■ Problem to solve ■
Only some lines are wanted. Transcribe, exactly, the lines below from the line with "25. [**Learning Individual" up to and including the line with "27. [**Jigsaw-Puzzles: From".
BEGIN Available data
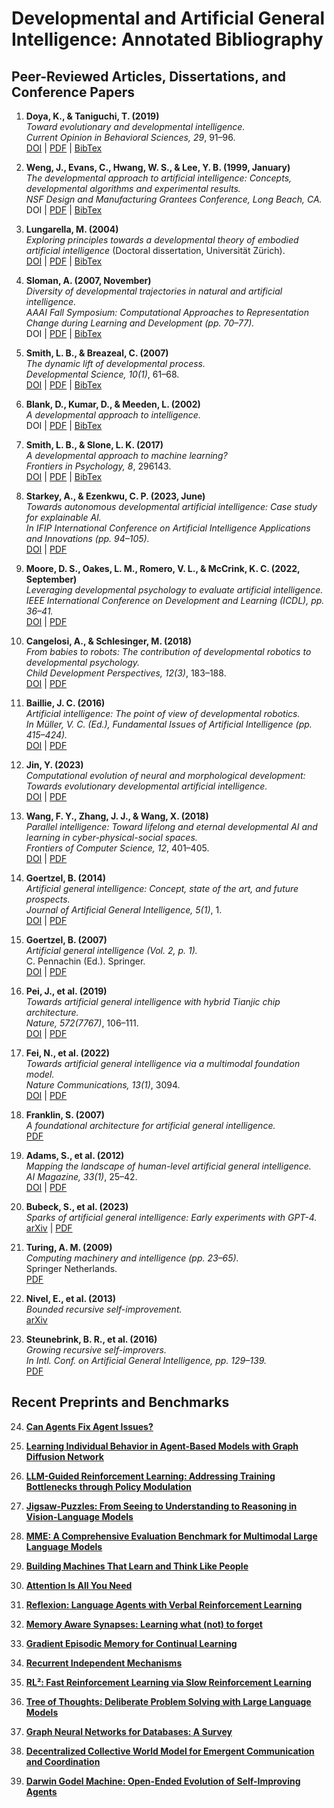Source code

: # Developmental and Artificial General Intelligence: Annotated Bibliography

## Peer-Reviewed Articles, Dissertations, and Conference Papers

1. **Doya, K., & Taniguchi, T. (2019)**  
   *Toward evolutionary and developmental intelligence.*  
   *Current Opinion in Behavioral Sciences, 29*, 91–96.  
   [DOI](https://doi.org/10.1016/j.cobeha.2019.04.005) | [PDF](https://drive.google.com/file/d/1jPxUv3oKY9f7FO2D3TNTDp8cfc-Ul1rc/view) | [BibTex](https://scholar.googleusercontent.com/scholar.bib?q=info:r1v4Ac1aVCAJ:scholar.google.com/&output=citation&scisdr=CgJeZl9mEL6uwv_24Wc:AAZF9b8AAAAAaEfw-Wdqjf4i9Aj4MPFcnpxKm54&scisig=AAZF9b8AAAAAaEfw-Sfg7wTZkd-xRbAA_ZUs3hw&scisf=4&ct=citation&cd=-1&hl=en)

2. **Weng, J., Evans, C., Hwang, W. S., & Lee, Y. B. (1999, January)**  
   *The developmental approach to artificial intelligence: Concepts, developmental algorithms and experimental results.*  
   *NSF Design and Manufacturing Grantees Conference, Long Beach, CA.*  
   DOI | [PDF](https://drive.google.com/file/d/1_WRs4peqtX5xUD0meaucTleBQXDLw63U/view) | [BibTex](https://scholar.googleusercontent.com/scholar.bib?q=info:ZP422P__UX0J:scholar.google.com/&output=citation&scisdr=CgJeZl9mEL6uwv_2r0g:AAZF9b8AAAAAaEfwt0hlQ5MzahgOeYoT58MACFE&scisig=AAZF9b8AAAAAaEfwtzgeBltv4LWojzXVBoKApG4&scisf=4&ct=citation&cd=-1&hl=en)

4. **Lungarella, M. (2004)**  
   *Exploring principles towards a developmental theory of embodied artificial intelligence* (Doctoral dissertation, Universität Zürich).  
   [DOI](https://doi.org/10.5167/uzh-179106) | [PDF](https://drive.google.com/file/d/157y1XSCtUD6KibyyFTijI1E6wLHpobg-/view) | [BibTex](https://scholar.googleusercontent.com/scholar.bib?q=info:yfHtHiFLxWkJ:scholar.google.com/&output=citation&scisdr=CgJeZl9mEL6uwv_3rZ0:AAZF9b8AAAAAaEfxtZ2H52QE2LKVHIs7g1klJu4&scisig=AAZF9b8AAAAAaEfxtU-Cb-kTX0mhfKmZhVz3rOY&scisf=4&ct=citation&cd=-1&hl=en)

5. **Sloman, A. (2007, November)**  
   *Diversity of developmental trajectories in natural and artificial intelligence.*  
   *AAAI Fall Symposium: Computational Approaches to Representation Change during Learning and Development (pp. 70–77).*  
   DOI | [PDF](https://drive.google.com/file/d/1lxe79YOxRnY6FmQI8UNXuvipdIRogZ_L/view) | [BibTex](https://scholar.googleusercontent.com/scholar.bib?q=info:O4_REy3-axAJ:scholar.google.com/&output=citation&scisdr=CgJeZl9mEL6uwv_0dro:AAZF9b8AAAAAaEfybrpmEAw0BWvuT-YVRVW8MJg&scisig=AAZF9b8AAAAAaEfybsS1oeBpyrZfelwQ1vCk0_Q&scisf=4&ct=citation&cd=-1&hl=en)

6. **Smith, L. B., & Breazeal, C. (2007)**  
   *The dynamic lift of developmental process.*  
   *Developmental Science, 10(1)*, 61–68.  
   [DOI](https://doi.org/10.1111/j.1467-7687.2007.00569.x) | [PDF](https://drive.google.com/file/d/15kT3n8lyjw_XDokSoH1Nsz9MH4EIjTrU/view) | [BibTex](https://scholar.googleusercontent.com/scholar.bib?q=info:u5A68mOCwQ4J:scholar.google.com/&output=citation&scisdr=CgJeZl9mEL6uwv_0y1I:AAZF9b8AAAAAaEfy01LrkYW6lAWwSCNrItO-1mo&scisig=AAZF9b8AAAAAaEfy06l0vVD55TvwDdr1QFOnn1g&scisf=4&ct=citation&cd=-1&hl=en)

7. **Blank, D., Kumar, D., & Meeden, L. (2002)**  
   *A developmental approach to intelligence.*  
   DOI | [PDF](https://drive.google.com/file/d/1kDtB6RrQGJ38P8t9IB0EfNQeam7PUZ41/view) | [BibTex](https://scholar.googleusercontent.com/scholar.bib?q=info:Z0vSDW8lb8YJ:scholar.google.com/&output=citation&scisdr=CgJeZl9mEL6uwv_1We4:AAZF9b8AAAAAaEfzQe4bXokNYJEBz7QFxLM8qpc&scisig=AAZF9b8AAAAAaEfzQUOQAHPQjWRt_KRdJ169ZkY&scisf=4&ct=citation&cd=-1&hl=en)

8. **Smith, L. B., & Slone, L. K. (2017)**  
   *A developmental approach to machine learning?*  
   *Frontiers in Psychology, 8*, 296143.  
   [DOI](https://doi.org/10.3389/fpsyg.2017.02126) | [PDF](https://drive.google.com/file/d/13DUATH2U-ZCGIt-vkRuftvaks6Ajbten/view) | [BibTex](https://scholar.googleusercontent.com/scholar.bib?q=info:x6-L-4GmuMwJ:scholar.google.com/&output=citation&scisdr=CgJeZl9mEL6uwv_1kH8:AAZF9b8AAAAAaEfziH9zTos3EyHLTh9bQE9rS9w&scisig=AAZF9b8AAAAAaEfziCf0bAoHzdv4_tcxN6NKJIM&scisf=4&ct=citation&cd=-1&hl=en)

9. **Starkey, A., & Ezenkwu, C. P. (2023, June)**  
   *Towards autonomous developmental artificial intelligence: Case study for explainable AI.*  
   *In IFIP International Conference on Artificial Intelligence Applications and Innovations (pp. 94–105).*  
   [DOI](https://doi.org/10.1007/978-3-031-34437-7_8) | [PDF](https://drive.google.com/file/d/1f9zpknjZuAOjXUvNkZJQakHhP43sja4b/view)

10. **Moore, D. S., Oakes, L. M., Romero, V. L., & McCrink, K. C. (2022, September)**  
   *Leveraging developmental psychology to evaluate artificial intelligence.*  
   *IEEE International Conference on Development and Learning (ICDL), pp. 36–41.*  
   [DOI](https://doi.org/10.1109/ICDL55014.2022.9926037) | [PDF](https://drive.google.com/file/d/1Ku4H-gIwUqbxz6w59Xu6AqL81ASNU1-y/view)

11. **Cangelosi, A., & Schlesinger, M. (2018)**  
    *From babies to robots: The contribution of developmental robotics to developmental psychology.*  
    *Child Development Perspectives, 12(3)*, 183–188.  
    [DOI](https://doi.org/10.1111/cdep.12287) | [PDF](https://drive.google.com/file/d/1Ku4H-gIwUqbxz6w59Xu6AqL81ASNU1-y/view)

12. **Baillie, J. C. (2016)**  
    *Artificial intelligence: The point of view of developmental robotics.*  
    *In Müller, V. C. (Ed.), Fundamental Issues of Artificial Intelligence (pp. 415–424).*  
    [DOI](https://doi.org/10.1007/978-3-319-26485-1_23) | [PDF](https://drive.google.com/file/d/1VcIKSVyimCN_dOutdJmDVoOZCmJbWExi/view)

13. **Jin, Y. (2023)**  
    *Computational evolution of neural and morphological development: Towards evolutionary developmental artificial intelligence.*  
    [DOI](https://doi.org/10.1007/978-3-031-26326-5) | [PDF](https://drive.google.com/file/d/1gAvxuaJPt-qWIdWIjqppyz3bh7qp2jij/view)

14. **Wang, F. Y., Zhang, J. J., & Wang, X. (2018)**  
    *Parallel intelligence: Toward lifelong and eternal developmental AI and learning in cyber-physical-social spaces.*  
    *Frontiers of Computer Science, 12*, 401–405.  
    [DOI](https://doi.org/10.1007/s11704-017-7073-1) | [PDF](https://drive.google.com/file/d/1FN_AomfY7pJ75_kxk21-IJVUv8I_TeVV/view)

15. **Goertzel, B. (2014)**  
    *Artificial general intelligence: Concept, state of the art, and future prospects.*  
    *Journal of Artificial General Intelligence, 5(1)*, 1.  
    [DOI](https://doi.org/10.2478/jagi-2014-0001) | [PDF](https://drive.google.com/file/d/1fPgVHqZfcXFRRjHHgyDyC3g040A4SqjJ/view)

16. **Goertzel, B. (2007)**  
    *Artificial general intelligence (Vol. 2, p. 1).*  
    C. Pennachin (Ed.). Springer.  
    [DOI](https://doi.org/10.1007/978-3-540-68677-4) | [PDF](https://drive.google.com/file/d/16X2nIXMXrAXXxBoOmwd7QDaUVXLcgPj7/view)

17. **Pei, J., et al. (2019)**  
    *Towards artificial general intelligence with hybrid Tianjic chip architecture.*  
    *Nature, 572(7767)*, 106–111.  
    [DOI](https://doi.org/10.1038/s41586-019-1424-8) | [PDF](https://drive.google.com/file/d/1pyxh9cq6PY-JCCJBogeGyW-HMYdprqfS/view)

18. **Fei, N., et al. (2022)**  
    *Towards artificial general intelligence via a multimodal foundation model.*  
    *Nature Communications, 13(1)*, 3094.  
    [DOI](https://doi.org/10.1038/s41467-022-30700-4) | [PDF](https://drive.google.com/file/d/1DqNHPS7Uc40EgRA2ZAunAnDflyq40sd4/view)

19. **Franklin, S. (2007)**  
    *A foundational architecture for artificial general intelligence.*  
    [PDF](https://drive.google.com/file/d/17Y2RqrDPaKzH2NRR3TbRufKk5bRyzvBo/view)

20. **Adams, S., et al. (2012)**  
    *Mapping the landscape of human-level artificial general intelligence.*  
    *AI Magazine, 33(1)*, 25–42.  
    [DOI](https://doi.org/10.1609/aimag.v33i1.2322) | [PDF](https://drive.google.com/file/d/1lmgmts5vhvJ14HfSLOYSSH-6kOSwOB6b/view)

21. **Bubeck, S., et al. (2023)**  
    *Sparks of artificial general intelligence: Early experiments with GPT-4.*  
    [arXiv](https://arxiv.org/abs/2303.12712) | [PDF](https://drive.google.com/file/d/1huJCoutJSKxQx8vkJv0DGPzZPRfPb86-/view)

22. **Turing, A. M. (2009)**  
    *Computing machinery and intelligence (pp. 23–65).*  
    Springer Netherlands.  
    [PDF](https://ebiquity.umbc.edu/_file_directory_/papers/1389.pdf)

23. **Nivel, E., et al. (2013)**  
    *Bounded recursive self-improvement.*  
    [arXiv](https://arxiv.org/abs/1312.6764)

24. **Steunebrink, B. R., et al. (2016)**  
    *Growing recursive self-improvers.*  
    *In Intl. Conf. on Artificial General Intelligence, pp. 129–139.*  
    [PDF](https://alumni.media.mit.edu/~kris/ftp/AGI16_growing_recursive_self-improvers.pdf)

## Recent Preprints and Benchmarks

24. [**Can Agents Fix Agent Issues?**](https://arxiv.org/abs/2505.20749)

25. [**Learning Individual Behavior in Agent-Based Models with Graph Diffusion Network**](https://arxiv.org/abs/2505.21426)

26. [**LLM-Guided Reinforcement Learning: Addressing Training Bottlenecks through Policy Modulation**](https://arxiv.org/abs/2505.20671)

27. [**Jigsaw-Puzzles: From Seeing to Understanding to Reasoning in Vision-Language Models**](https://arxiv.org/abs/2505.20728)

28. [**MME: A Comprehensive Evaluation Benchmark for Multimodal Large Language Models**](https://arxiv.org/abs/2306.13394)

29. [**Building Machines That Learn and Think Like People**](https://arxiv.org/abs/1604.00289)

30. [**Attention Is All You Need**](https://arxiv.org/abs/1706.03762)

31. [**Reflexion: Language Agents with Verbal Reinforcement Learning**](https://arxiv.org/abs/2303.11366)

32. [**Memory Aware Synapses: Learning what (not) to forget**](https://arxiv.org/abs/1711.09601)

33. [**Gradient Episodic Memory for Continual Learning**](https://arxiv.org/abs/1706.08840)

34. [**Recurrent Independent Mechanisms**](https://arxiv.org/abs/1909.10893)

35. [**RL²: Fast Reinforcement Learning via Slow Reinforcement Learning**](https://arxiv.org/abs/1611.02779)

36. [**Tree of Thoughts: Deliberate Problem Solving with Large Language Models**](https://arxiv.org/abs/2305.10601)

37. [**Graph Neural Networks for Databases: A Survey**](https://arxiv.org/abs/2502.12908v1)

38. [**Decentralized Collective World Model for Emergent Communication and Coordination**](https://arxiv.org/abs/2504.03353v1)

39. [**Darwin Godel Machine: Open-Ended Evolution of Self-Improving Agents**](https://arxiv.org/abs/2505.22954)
END Available data
BEGIN Available data
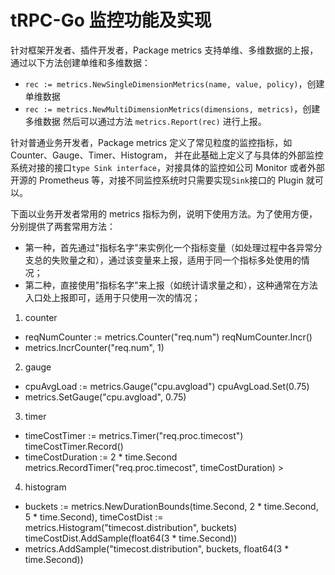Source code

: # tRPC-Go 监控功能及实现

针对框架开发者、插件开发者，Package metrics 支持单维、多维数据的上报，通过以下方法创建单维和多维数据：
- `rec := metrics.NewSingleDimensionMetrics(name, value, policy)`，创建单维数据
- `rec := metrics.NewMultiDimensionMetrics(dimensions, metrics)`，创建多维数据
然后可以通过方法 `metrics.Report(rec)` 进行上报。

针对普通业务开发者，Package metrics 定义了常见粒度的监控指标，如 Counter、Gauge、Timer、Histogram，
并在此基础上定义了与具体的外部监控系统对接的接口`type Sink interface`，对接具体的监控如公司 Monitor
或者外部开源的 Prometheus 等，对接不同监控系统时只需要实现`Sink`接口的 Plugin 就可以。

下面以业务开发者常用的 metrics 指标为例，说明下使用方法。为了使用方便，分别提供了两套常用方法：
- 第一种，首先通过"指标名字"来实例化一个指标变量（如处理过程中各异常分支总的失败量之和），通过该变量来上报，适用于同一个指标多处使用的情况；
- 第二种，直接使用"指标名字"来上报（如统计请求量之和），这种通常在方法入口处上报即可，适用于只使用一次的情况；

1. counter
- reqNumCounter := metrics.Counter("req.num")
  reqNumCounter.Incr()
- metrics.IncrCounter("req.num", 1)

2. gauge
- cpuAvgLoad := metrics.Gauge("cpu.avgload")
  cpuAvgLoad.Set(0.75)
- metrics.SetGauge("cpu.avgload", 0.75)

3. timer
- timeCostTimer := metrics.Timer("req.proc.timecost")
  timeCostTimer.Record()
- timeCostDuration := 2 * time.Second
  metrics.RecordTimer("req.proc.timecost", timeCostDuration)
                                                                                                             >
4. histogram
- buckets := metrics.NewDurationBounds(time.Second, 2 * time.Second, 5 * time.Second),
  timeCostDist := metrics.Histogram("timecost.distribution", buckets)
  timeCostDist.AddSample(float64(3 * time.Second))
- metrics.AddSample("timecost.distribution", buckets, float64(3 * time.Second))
END Available data
■ Result of the task ■
25. [**Learning Individual Behavior in Agent-Based Models with Graph Diffusion Network**](https://arxiv.org/abs/2505.21426)

26. [**LLM-Guided Reinforcement Learning: Addressing Training Bottlenecks through Policy Modulation**](https://arxiv.org/abs/2505.20671)

27. [**Jigsaw-Puzzles: From Seeing to Understanding to Reasoning in Vision-Language Models**](https://arxiv.org/abs/2505.20728)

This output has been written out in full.